A new guide called Thrive at Home has been created by the West Midlands Combined Authority (WMCA) providing bosses with useful information on maintaining staff wellbeing as they adapt to new working practices.
Topics covered by the guide include helping staff deal with anxiety, especially those with existing mental health conditions, eat healthily and cope with financial uncertainty.
Thrive at Home also looks at reducing the impact of working alone, setting up computer equipment to avoid future back, shoulder and knee injuries, and supporting working parents who have no access to childcare.
The comprehensive online guidance has been produced by the WMCA as part of the Midlands Engine Mental Health Productivity Pilot in collaboration with key experts including local authorities, universities, health partners, business partners and the charity Mind.
Mayor of the West Midlands, Andy Street, said: “We are in incredibly difficult and unprecedented times, and it is clear that the coming weeks of continued social isolation will present a challenge for us all.
“It is therefore crucial that people across the West Midlands prioritise their wellbeing and look after themselves as much as possible.
“To help address this the WMCA has produced Thrive at Home, which covers topics both employers and their employees may be worried about.
“It will help guide the region’s business leaders on what they are required to do, why it’s important to look after wellbeing during this time and provide clear guidance and reassurance.”
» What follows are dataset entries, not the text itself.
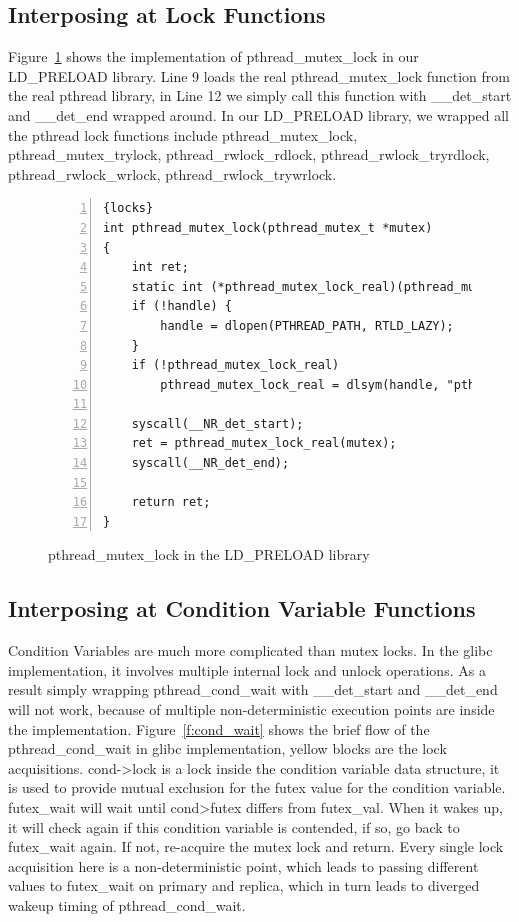 \subsection{Interposing at Lock Functions}

Figure~\ref{f:orverridelocks} shows the implementation of pthread\_mutex\_lock in our LD\_PRELOAD library. Line 9 loads the real pthread\_mutex\_lock function from the real pthread library, in Line 12 we simply call this function with \_\_det\_start and \_\_det\_end wrapped around. In our LD\_PRELOAD library, we wrapped all the pthread lock functions include pthread\_mutex\_lock, pthread\_mutex\_trylock, pthread\_rwlock\_rdlock, pthread\_rwlock\_tryrdlock, pthread\_rwlock\_wrlock, pthread\_rwlock\_trywrlock.

\begin{figure}
\begin{lstlisting}[numbers=left, frame=single, basicstyle=\small, breaklines]{locks}
int pthread_mutex_lock(pthread_mutex_t *mutex)
{
    int ret;
    static int (*pthread_mutex_lock_real)(pthread_mutex_t *mutex) = NULL;    
    if (!handle) {
        handle = dlopen(PTHREAD_PATH, RTLD_LAZY);
    }
    if (!pthread_mutex_lock_real)
        pthread_mutex_lock_real = dlsym(handle, "pthread_mutex_lock");

    syscall(__NR_det_start);
    ret = pthread_mutex_lock_real(mutex);
    syscall(__NR_det_end);

    return ret;
}
\end{lstlisting}
\caption{pthread\_mutex\_lock in the LD\_PRELOAD library}
\label{f:orverridelocks}
\end{figure}

\subsection{Interposing at Condition Variable Functions}

Condition Variables are much more complicated than mutex locks. In the glibc implementation, it involves multiple internal lock and unlock operations. As a result simply wrapping pthread\_cond\_wait with \_\_det\_start and \_\_det\_end will not work, because of multiple non-deterministic execution points are inside the implementation. Figure~\ref{f:cond_wait} shows the brief flow of the pthread\_cond\_wait in glibc implementation, yellow blocks are the lock acquisitions. cond->lock is a lock inside the condition variable  data structure, it is used to provide mutual exclusion for the futex value for the condition variable. futex\_wait will wait until cond\->futex differs from futex\_val. When it wakes up, it will check again if this condition variable is contended, if so, go back to futex\_wait again. If not, re-acquire the mutex lock and return. Every single lock acquisition here is a non-deterministic point, which leads to passing different values to futex\_wait on primary and replica, which in turn leads to diverged wakeup timing of pthread\_cond\_wait.

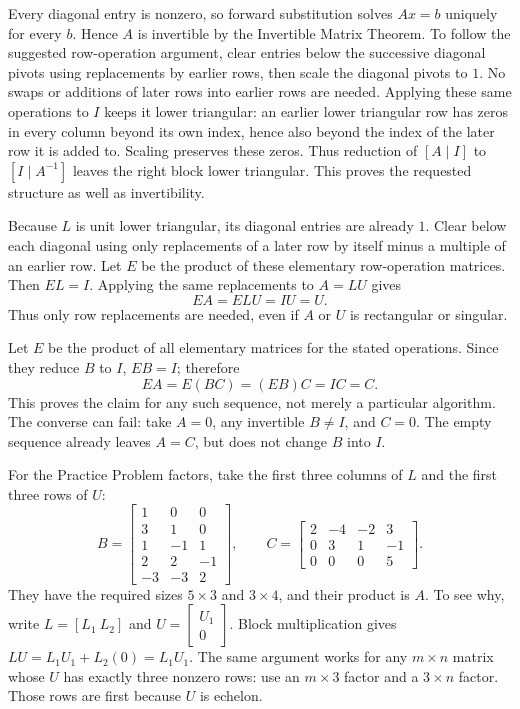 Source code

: Every diagonal entry is nonzero, so forward substitution solves
$Ax=b$ uniquely for every $b$. Hence $A$ is invertible by the
Invertible Matrix Theorem.
To follow the suggested row-operation argument, clear entries below
the successive diagonal pivots using replacements by earlier rows,
then scale the diagonal pivots to $1$. No swaps or additions of later
rows into earlier rows are needed. Applying these same operations to
$I$ keeps it lower triangular: an earlier lower triangular row has
zeros in every column beyond its own index, hence also beyond the
index of the later row it is added to. Scaling preserves these zeros.
Thus reduction of $[A\mid I]$ to $[I\mid A^{-1}]$ leaves the right
block lower triangular. This proves the requested structure as well
as invertibility.

Because $L$ is unit lower triangular, its diagonal entries are already
$1$. Clear below each diagonal using only replacements of a later row
by itself minus a multiple of an earlier row. Let $E$ be the product
of these elementary row-operation matrices. Then $EL=I$.
Applying the same replacements to $A=LU$ gives
\[EA=ELU=IU=U.\]
Thus only row replacements are needed, even if $A$ or $U$ is
rectangular or singular.

Let $E$ be the product of all elementary matrices for the stated
operations. Since they reduce $B$ to $I$, $EB=I$; therefore
\[EA=E(BC)=(EB)C=IC=C.\]
This proves the claim for any such sequence, not merely a particular
algorithm. The converse can fail: take $A=0$, any invertible $B\ne I$,
and $C=0$. The empty sequence already leaves $A=C$, but does not
change $B$ into $I$.

For the Practice Problem factors, take the first three columns of
$L$ and the first three rows of $U$:
\[B=\left[\begin{matrix}1 & 0 & 0\\3 & 1 & 0\\1 & -1 & 1\\2 & 2 & -1\\-3 & -3 & 2\end{matrix}\right],\qquad C=\left[\begin{matrix}2 & -4 & -2 & 3\\0 & 3 & 1 & -1\\0 & 0 & 0 & 5\end{matrix}\right].\]
They have the required sizes $5\times3$ and $3\times4$, and their
product is $A$. To see why, write
$L=[L_1\ L_2]$ and $U=\begin{bmatrix}U_1\\0\end{bmatrix}$.
Block multiplication gives $LU=L_1U_1+L_2(0)=L_1U_1$.
The same argument works for any $m\times n$ matrix whose $U$ has
exactly three nonzero rows: use an $m\times3$ factor and a
$3\times n$ factor. Those rows are first because $U$ is echelon.

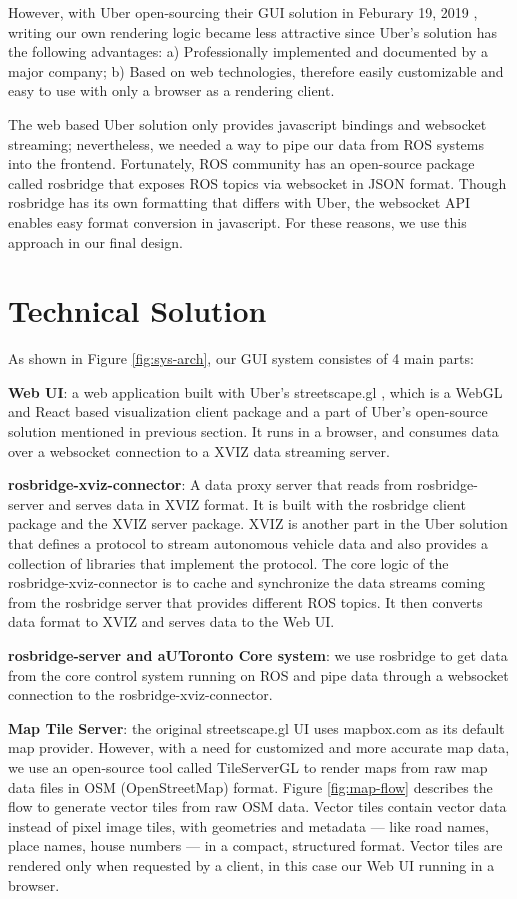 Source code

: \documentclass{article}
\begin{document}
However, with Uber open-sourcing their GUI solution in Feburary 19, 2019 \cite{ubernews}, writing our own rendering logic became less attractive since Uber's solution has the following advantages: a) Professionally implemented and documented by a major company; b) Based on web technologies, therefore easily customizable and easy to use with only a browser as a rendering client.

The web based Uber solution only provides javascript bindings and websocket streaming; nevertheless, we needed a way to pipe our data from ROS systems into the frontend. Fortunately, ROS community has an open-source package called rosbridge \cite{rosbridge} that exposes ROS topics via websocket in JSON format. Though rosbridge has its own formatting that differs with Uber, the websocket API enables easy format conversion in javascript. For these reasons, we use this approach in our final design.

\section{Technical Solution}

As shown in Figure \ref{fig:sys-arch}, our GUI system consistes of 4 main parts:

\textbf{Web UI}: a web application built with Uber's streetscape.gl \cite{streetscapegl}, which is a WebGL and React based visualization client package and a part of Uber's open-source solution mentioned in previous section. It runs in a browser, and consumes data over a websocket connection to a XVIZ data streaming server. 

\textbf{rosbridge-xviz-connector}: A data proxy server that reads from rosbridge-server and serves data in XVIZ format. It is built with the rosbridge client package and the XVIZ server package. XVIZ is another part in the Uber solution that defines a protocol to stream autonomous vehicle data and also provides a collection of libraries that implement the protocol. The core logic of the rosbridge-xviz-connector is to cache and synchronize the data streams coming from the rosbridge server that provides different ROS topics. It then converts data format to XVIZ and serves data to the Web UI.

\textbf{rosbridge-server and aUToronto Core system}: we use rosbridge to get data from the core control system running on ROS and pipe data through a websocket connection to the rosbridge-xviz-connector.

\textbf{Map Tile Server}: the original streetscape.gl UI uses mapbox.com as its default map provider. However, with a need for customized and more accurate map data, we use an open-source tool called TileServerGL \cite{vectortile1} to render maps from raw map data files in OSM (OpenStreetMap) format. Figure \ref{fig:map-flow} describes the flow to generate vector tiles from raw OSM data. Vector tiles contain vector data instead of pixel image tiles, with geometries and metadata — like road names, place names, house numbers — in a compact, structured format. Vector tiles are rendered only when requested by a client, in this case our Web UI running in a browser. 
\end{document}
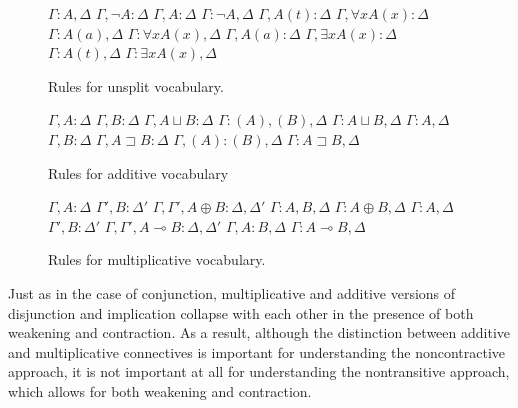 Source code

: \documentclass{ergoclass}
\def\fCenter{:}
\newcommand{\mcond}{\ensuremath{\multimap}}
\newcommand{\mor}{\ensuremath{\oplus}}
\newcommand{\acond}{\ensuremath{\sqsupset}}
\newcommand{\aor}{\ensuremath{\sqcup}}
\newcommand{\D}{\Delta}
\newcommand{\G}{\Gamma}
\newcommand{\hs}{\hskip 5mm}
\newcommand{\vs}{\vskip 5mm}
\newcommand{\BIx}[2]{\BinaryInf$ #1 \fCenter #2$}
\newcommand{\UIx}[2]{\UnaryInf$ #1 \fCenter #2$}
\newcommand{\AXx}[2]{\Axiom$ #1 \fCenter #2$}
\newcommand{\LLl}[1]{\LeftLabel{\scriptsize #1:\quad}}
\begin{document}
\begin{figure}


\begin{center}
\AXx{\G}{A, \D}
\LLl{$\neg$L}
\UIx{\G, \neg A}{\D}
\DP
\hs
\AXx{\G, A}{\D}
\LLl{$\neg$R}
\UIx{\G}{\neg A, \D}
\DP
\vs
\AXx{\G, A(t)}{\D}
\LLl{$\forall$L}
\UIx{\G, \forall x A(x)}{\D}
\DP
\hs
\AXx{\G}{A(a), \D}
\LLl{$\forall$R}
\UIx{\G}{\forall x A(x), \D}
\DP
\vs
\AXx{\G, A(a)}{\D}
\LLl{$\exists$L}
\UIx{\G, \exists x A(x)}{\D}
\DP
\hs
\AXx{\G}{A(t), \D}
\LLl{$\exists$R}
\UIx{\G}{\exists x A(x), \D}
\DP

\end{center}

\caption{Rules for unsplit vocabulary.}
\label{unsplitrules}
\end{figure}


\begin{figure}


\begin{center}
\AXx{\G, A}{\D}
\AXx{\G, B}{\D}
\LLl{$\aor$L}
\BIx{\G, A \aor B}{\D}
\DP
\hs
\AXx{\G}{(A), (B), \D}
\LLl{$\aor$R}
\UIx{\G}{A \aor B, \D}
\DP
\vs
\AXx{\G}{A, \D}
\AXx{\G, B}{\D}
\LLl{$\acond$L}
\BIx{\G, A \acond B}{\D}
\DP
\hs
\AXx{\G, (A)}{(B), \D}
\LLl{$\acond$R}
\UIx{\G}{A \acond B, \D}
\DP
\end{center}



\caption{Rules for additive vocabulary}
\label{addrules}
\end{figure}

\begin{figure}



\begin{center}
\AXx{\G, A}{\D}
\AXx{\G', B}{\D'}
\LLl{$\mor$L}
\BIx{\G, \G', A \mor B}{\D, \D'}
\DP
\hs
\AXx{\G}{A, B, \D}
\LLl{$\mor$R}
\UIx{\G}{A \mor B, \D}
\DP
\vs
\AXx{\G}{A, \D}
\AXx{\G', B}{\D'}
\LLl{$\mcond$L}
\BIx{\G, \G', A \mcond B}{\D, \D'}
\DP
\hs
\AXx{\G, A}{B, \D}
\LLl{$\mcond$R}
\UIx{\G}{A \mcond B, \D}
\DP
\end{center}

\caption{Rules for multiplicative vocabulary.}
\label{multrules}
\end{figure}

Just as in the case of conjunction, multiplicative and additive versions of disjunction and implication collapse with each other in the presence of both weakening and contraction. As a result, although the distinction between additive and multiplicative connectives is important for understanding the noncontractive approach, it is not important at all for understanding the nontransitive approach, which allows for both weakening and contraction.
\end{document}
The guidance is based on WMCA’s free online workplace wellbeing awards programme, Thrive at Work which has signed up more than 400 organisations with nearly 235,000 employees across the West Midlands and beyond.
Cllr Izzi Secombe, WMCA portfolio holder for wellbeing and leader of Warwickshire County Council, said: “All of us are having to adapt to new ways of living and working, including reducing social and physical interactions.
“Employees will be more able to manage their own health and wellbeing if they feel supported by their employer.
“That’s why Thrive at Home is going to be so vital in the coming weeks providing guidance on how to adapt to new working practices and remain physically and mentally well.”
Dr Yasmin Akram public health consultant for the WMCA added: “We have reached out to regional partners in academia, business, the third sector and public health to develop an evidence-based resource for employers. Our new toolkit provides guidance to help improve workplace wellbeing during this challenging time.”